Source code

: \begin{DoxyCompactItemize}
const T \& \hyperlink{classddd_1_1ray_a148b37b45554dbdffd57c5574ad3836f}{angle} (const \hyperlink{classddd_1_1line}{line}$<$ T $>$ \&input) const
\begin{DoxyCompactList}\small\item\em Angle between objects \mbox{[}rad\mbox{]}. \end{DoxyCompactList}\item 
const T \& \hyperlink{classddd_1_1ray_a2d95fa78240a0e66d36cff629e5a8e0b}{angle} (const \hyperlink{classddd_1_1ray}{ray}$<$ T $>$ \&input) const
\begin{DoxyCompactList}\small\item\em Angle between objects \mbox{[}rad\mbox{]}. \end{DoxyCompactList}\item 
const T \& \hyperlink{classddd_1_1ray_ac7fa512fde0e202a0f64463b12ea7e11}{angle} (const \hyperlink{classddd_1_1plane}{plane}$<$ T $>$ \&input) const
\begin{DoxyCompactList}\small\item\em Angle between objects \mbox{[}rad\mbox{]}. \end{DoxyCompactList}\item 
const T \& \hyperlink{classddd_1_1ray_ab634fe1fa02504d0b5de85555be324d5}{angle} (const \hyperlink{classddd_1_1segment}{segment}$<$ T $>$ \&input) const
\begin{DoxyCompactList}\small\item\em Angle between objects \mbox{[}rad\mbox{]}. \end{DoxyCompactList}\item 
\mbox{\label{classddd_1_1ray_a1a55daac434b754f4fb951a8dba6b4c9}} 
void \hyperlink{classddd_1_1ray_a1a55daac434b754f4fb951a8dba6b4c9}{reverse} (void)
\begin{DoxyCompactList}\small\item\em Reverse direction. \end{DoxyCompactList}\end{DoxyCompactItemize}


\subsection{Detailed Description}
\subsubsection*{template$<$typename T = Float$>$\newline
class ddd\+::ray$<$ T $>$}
* * *
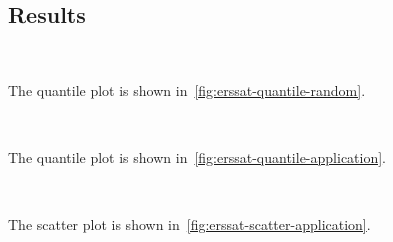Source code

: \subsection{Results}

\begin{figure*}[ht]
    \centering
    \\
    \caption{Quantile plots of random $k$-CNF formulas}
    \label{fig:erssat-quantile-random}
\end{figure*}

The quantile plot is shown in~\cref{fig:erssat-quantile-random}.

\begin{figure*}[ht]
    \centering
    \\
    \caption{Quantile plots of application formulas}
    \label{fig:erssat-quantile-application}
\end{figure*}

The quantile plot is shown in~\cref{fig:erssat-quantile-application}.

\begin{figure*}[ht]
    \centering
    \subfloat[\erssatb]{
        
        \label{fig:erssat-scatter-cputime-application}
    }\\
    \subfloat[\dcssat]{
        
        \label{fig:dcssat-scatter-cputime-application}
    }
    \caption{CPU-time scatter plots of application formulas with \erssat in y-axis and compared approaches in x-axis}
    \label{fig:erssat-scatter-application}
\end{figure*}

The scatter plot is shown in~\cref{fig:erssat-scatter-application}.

* **Exercise objective**:
In the records above, find every line with the word "formulas" and copy it.

* **Solved exercise**:
    \caption{Quantile plots of random $k$-CNF formulas}
    \caption{Quantile plots of application formulas}
    \caption{CPU-time scatter plots of application formulas with \erssat in y-axis and compared approaches in x-axis}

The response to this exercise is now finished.